Work instructions
Single out the lines of the material that contain "calibrated" and copy them.

====================

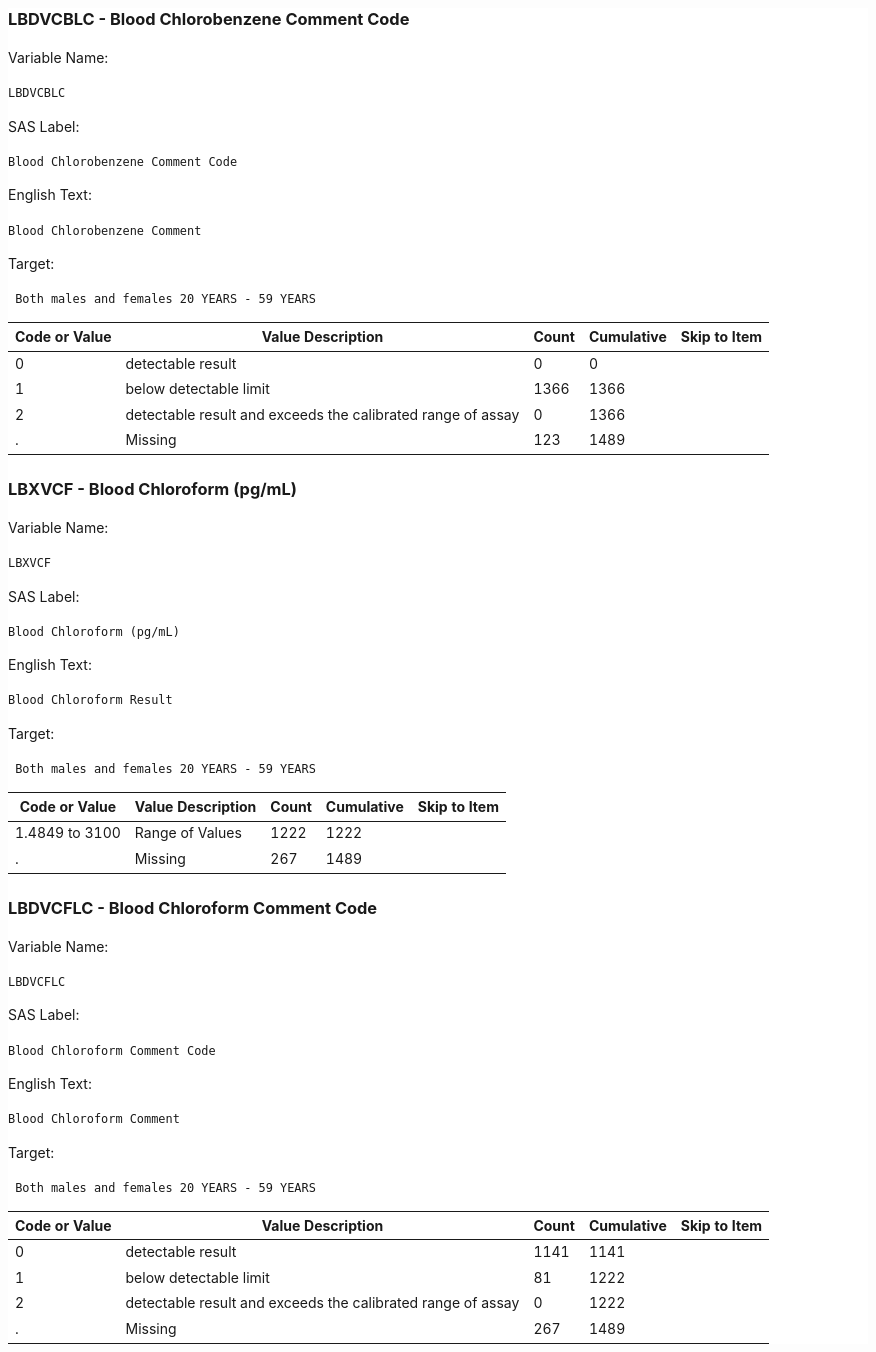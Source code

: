 ### LBDVCBLC - Blood Chlorobenzene Comment Code

Variable Name:

    LBDVCBLC
SAS Label:

    Blood Chlorobenzene Comment Code
English Text:

    Blood Chlorobenzene Comment
Target:

     Both males and females 20 YEARS - 59 YEARS
Code or Value | Value Description | Count | Cumulative | Skip to Item  
---|---|---|---|---  
0 | detectable result | 0 | 0 |   
1 | below detectable limit | 1366 | 1366 |   
2 | detectable result and exceeds the calibrated range of assay | 0 | 1366 |   
. | Missing | 123 | 1489 |   
  
### LBXVCF - Blood Chloroform (pg/mL)

Variable Name:

    LBXVCF
SAS Label:

    Blood Chloroform (pg/mL)
English Text:

    Blood Chloroform Result
Target:

     Both males and females 20 YEARS - 59 YEARS
Code or Value | Value Description | Count | Cumulative | Skip to Item  
---|---|---|---|---  
1.4849 to 3100 | Range of Values | 1222 | 1222 |   
. | Missing | 267 | 1489 |   
  
### LBDVCFLC - Blood Chloroform Comment Code

Variable Name:

    LBDVCFLC
SAS Label:

    Blood Chloroform Comment Code
English Text:

    Blood Chloroform Comment
Target:

     Both males and females 20 YEARS - 59 YEARS
Code or Value | Value Description | Count | Cumulative | Skip to Item  
---|---|---|---|---  
0 | detectable result | 1141 | 1141 |   
1 | below detectable limit | 81 | 1222 |   
2 | detectable result and exceeds the calibrated range of assay | 0 | 1222 |   
. | Missing | 267 | 1489 |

====================

Your response
2 | detectable result and exceeds the calibrated range of assay | 0 | 1366 |   
2 | detectable result and exceeds the calibrated range of assay | 0 | 1222 |   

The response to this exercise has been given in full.